Naturalmente. Tanto mais que este é um sector indutor para muitos outros. O conhecimento, que eu creio que é o maior património que podemos construir, tem como suporte as tecnologias de informação e comunicação. Para um cabo-verdiano que vive na parte mais remota de Santiago, ou Santo Antão, ou São Nicolau, poder ter acesso ao conhecimento quase da mesma forma que alguém nos maiores centros urbanos do mundo tem, tem de ser feita uma infra-estrutura base. O investimento que se faz em tecnologia, na infra-estrutura básica, é algo que tem de ser capitalizado. Portanto, há muito negócio que se pode construir sobre as infra-estruturas de comunicações. Aliás, hoje o mundo é fértil nos grandes negócios que se podem construir sobre as infra-estruturas de telecomunicações, sem investir nas telecomunicações, o Facebook é um exemplo. Usa o quê? As infra-estruturas de telecomunicações. Investe em telecomunicações? Não. E os Estados precisam de políticas muito claras para fazer com que o investimento nas infra-estruturas continue a ser um bom investimento com retorno, porque isso é que move a iniciativa privada. Nos últimos dez anos somos a empresa que mais tem contribuído, em termos fiscais, para o Orçamento de Estado cabo-verdiano. O Estado accionista tem recebido dividendos avultados, além disso tem os impostos indirectos e directos, os impostos sobre os trabalhadores, os impostos sobre os lucros, tem a taxa de regulação, tem a taxa de utilização do espectro radioeléctrico, portanto, diria que há uma carga fiscal e parafiscal no sector das telecomunicações que é pesada. E isso também tem a ver com políticas. É um aspecto que, penso eu, terá de ser analisado nos próximos tempos, porque o que está em causa é garantir a sustentabilidade do sector, como é atribuição da própria regulação: proteger o equilíbrio económico e financeiro das reguladas. As reguladas não podem ser apenas a origem de fundos, têm também de ter políticas direccionadas para a expansão da sua actividade e para que os investidores tenham retorno e sejam capazes de continuar a investir. A inovação tecnológica, a inovação em termos de conhecimento, a colocação de novos produtos no mercado, tudo isso depende também de políticas.

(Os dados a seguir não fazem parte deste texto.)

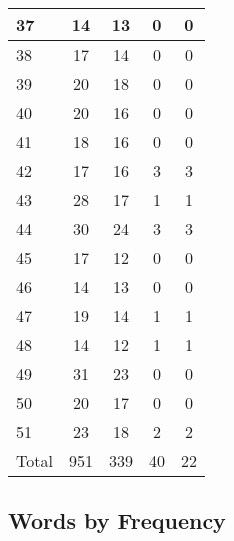 \begin{center}
\begin{longtable}{l|c|c|c|c}
37 & 14 & 13 & 0 & 0\\ \hline
38 & 17 & 14 & 0 & 0\\ \hline
39 & 20 & 18 & 0 & 0\\ \hline
40 & 20 & 16 & 0 & 0\\ \hline
41 & 18 & 16 & 0 & 0\\ \hline
42 & 17 & 16 & 3 & 3\\ \hline
43 & 28 & 17 & 1 & 1\\ \hline
44 & 30 & 24 & 3 & 3\\ \hline
45 & 17 & 12 & 0 & 0\\ \hline
46 & 14 & 13 & 0 & 0\\ \hline
47 & 19 & 14 & 1 & 1\\ \hline
48 & 14 & 12 & 1 & 1\\ \hline
49 & 31 & 23 & 0 & 0\\ \hline
50 & 20 & 17 & 0 & 0\\ \hline
51 & 23 & 18 & 2 & 2\\ \hline
\hline \hline
Total & 951 & 339 & 40 & 22



\end{longtable}
\end{center}

 
\subsection{Words by Frequency}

Falando agora dos clientes. Qual é o compromisso da CVTelecom?
De forma muito clara, a nossa promessa é qualidade, inovação e, sobretudo, a construção de uma relação de confiança. Diariamente procuramos dar o melhor de nós mesmos para cumprir o prometido e este é o objetivo do Grupo: continuar a criar essa relação com os clientes e dando-lhes o que eles esperam, a experiência da utilização de tudo o que proporcionamos e que nenhum outro operador pode dar.
Usam como garantia o facto da CVTelecom ser a única empresa de telecomunicações certificada do país?

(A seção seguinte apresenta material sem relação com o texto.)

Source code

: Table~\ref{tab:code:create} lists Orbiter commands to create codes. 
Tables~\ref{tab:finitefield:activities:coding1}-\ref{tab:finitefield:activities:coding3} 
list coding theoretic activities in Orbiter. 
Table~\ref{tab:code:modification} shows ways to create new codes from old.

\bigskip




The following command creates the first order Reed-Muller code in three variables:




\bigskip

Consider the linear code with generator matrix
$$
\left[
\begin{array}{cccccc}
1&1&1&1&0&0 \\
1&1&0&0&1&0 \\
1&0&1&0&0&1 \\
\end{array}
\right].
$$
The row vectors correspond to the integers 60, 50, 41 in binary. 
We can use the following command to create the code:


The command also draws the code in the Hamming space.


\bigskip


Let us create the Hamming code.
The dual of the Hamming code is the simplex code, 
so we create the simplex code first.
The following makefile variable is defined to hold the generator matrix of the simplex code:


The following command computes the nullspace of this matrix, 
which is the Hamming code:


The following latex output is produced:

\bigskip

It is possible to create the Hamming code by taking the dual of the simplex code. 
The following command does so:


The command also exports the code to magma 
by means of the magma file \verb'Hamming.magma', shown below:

A certificação é o culminar de um processo. E somos uma operadora certificada graças a todo o trabalho desenvolvido. A CVT de hoje é uma empresa que tem de assumir a sua história na totalidade. O que se construiu no passado tem valor e serve de base para o futuro. Claro que o sector mudou. Claro que o sector tem outros desafios. Claro que o mercado cabo-verdiano tem outras exigências. Há um momento novo que estamos já a viver e esse momento novo é condicionado pela exigência do mercado. E esse caminho está a ser traçado.
Para já é também uma empresa que no seu passado tem vários prémios, com a subjectividade inerente aos mesmos, claro. Mas, considera que esse reconhecimento é importante?
As distinções têm a ver com uma avaliação feita pelo mercado. Há 5 anos consecutivos que somos distinguidos como a marca de confiança dos cabo-verdianos, o que nos orgulha mas acima de tudo nos motiva a prosseguir a caminhada. É bom, mas sobretudo é mais responsabilidade num mercado cada vez mais exigente. Cada vez que somos galardoados é mais uma exigência colocada, estamos cientes disso, mas queremos continuar no mercado como marca de confiança, com uma notoriedade inigualável e temos de continuar a caminhar neste sentido.